*** Opening of ENTRIES PROVIDED ***

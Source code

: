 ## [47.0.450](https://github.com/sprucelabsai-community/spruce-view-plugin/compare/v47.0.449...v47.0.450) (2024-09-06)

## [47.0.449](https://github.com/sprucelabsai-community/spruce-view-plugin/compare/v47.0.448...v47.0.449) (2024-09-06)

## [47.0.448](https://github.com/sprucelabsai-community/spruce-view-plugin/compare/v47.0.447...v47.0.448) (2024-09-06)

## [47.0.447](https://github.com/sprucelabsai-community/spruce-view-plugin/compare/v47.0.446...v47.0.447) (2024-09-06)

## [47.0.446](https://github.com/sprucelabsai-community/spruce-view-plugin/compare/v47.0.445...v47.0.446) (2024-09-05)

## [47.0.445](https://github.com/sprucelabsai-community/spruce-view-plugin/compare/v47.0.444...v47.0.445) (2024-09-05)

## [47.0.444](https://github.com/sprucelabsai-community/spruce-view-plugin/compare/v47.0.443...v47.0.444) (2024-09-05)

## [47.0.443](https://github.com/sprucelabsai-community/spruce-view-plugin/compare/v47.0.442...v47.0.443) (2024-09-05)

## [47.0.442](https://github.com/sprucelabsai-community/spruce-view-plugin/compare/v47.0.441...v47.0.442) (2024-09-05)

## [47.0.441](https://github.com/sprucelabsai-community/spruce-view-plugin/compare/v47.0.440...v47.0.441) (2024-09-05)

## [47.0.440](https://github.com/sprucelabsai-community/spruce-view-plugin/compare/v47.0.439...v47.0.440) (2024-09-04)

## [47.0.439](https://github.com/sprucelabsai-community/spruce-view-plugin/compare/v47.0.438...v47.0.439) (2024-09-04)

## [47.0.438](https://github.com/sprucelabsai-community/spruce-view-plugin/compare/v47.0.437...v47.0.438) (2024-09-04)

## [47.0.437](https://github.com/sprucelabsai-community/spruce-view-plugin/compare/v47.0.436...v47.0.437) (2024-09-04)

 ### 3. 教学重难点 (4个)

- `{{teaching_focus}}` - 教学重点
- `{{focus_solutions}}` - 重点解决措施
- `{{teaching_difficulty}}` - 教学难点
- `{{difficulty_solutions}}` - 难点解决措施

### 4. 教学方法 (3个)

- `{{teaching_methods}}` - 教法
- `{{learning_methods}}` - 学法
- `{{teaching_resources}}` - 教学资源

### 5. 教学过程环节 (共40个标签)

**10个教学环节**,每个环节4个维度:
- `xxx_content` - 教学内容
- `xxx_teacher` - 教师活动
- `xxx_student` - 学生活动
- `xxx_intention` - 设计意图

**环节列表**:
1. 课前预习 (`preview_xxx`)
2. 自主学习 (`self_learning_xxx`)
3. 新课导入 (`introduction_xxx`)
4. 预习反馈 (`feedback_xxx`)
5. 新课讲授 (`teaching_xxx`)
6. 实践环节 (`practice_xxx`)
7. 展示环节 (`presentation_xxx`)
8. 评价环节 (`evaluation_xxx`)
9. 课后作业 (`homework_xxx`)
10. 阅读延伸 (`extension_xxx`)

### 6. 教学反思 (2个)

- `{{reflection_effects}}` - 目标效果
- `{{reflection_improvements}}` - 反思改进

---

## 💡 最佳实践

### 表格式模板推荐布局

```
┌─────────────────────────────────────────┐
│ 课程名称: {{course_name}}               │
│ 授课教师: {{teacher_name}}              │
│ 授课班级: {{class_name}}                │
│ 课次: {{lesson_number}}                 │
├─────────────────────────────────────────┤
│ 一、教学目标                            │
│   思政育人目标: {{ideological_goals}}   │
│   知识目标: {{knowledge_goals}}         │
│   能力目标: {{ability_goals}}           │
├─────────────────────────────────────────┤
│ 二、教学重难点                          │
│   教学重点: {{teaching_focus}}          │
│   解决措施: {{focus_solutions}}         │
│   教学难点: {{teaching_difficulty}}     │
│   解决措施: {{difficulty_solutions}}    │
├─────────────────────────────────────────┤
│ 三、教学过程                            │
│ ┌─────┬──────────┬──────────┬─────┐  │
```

*** Close of ENTRIES PROVIDED ***

## YOUR OBJECTIVE
Find the word "教学重点" in the data and show each line that holds it.

## SOLUTION TO THIS PROBLEM
- `{{teaching_focus}}` - 教学重点
│   教学重点: {{teaching_focus}}          │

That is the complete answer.